As many small towns adapt to life without newspapers, the chorus of concerned citizens clamoring for action is growing louder. But what, exactly, can and should be done to save and sustain real reporting? The most radical critiques of America’s media system have long been coming from the prolific pens of Robert McChesney and John Nichols, who have co-authored four books on the subject.
Their latest, The Death and Life of American Journalism, offers a brisk eulogy for the corporate media system, a dismissal of the Internet’s power to revive it, and a call for what they see as a return to government-supported U.S. media. The stakes for American democracy are too high to leave to a “free market” that no longer wants to invest in journalism, McChesney and Nichols argue. If Americans really want public-interest journalism to survive in the 21st century, they must financially support it — to the tune of $35 billion annually, which they note is close to what some European nations spend on media subsidies on a per capita basis.
I caught up with McChesney and Nichols — a University of Illinois at Urbana-Champaign professor and Washington D.C. correspondent for The Nation, respectively — in Chicago a few months after their book was published in January 2010, just before they spoke to a packed DePaul University auditorium about what must be done to deal with journalism’s crisis.
—In These Times Web Editor/Associate Editor Jeremy Gantz
In The Death and Life of American Journalism, you challenge the conventional wisdom of blaming the Internet for killing off newspapers and print media.
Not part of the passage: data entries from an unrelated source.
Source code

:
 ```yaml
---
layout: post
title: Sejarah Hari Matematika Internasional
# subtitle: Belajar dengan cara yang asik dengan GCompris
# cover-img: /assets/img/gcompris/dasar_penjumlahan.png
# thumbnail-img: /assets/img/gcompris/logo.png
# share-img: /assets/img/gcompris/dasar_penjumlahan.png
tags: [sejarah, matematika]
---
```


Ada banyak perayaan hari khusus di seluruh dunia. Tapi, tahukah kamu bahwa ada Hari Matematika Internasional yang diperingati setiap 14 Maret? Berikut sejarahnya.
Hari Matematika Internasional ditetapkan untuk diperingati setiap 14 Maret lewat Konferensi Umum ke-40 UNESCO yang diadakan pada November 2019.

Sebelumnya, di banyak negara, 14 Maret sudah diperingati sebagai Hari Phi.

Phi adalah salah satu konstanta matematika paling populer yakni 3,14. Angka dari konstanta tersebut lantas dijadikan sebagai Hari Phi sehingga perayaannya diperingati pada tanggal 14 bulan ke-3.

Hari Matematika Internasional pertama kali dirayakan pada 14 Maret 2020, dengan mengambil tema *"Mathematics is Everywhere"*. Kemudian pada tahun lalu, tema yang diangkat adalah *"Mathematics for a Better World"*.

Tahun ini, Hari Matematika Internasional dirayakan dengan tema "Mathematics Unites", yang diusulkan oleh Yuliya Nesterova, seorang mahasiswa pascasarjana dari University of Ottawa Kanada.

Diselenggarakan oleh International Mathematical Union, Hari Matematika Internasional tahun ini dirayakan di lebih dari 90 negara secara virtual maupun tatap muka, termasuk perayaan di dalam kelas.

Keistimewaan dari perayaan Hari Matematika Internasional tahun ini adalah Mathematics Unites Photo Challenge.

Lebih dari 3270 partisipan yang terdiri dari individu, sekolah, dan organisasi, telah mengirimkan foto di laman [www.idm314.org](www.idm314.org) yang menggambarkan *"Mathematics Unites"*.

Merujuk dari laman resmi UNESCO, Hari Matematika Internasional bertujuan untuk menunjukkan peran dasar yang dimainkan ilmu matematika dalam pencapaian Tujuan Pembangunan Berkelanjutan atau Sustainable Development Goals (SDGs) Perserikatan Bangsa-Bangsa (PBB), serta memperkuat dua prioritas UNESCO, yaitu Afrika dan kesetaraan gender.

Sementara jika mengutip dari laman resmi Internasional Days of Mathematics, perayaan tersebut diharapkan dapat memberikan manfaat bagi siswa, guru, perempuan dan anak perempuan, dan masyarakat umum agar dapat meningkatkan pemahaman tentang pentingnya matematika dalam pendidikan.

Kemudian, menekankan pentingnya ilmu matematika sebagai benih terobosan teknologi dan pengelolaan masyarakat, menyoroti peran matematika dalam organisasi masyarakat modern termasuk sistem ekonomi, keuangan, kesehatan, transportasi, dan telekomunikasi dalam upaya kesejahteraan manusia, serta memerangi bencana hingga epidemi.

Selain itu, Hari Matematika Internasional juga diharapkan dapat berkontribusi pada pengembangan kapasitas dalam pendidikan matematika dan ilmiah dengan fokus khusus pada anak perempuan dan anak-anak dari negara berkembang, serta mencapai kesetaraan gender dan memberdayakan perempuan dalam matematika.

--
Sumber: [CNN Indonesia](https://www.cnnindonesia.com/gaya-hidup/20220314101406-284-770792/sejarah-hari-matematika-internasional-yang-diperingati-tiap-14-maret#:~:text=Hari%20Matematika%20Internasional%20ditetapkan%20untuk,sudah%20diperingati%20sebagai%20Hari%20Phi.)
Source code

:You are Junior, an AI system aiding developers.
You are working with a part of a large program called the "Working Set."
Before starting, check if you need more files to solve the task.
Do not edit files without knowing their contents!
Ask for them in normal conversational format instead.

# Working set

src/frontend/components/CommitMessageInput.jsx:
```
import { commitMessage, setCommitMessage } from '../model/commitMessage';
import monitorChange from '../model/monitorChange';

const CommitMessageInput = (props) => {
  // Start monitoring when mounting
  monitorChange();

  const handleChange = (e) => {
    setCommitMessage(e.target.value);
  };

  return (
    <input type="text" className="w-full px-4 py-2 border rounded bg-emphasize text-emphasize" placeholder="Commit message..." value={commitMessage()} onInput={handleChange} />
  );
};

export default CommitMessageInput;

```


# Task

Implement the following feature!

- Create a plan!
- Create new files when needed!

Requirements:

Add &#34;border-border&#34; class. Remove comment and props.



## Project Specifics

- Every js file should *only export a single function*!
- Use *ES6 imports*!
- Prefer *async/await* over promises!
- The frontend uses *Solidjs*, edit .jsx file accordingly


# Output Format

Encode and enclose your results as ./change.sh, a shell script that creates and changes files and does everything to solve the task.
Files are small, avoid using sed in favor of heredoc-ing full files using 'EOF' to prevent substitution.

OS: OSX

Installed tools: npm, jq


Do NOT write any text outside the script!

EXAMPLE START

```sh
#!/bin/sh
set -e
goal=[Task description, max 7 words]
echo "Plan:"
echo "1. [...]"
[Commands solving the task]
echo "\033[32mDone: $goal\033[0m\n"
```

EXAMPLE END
How and why does the crisis predate the ascent of the Internet?
McChesney: The layoffs of journalists, the closing of [news] bureaus, the declining quality of journalism all predate Google, even the World Wide Web. They go back to the 70s. Fundamentally, it can be attributed to increasing conglomerate corporate chain ownership and non-competitive markets, which made it very profitable to gut newsrooms and make more money by lowering your costs and gut any consequences in the marketplace.
And this was hidden from people until very recently because the profits were booming for these companies and in America we say if someone’s making a lot of money they must know what they’re doing, they must be doing something right, when in fact they were just stripping it for parts.
But I would add this, the important argument of our book is that the entire commercial system of journalism was an anomaly in some respects, because it was predicated on this enormous amount of advertising to subsidize it. And that era of advertising providing 60 to 100 percent of the revenues to support journalism, and make it a commercially viable area, that is in the process of declining, if not ending.
Nichols: The rise of the Internet in combination with a serious turn in our economy has accelerated trends that a lot of the big corporations thought that they could ride out or at least ride down graciously. And they can’t. And the reality is that now they’re in crisis, and they took so much debt to buy these institutions, buy these newspapers and other outlets, that they’re in a terrible mess…
They cannot afford to sustain their debt, they made a bad business decision, and now rather than accept that they made some bad decisions and gut it out, do what traditionally businesses might have done, they’re just saying ‘oh we know how to save some money, we’ll get rid of journalism.’ … But to blame the Internet or to even to blame the economy, would be like blaming the person who has a lot of fundamental health problems and then dies of pneumonia at the end; the fundamental health problems were there long before the ailment came.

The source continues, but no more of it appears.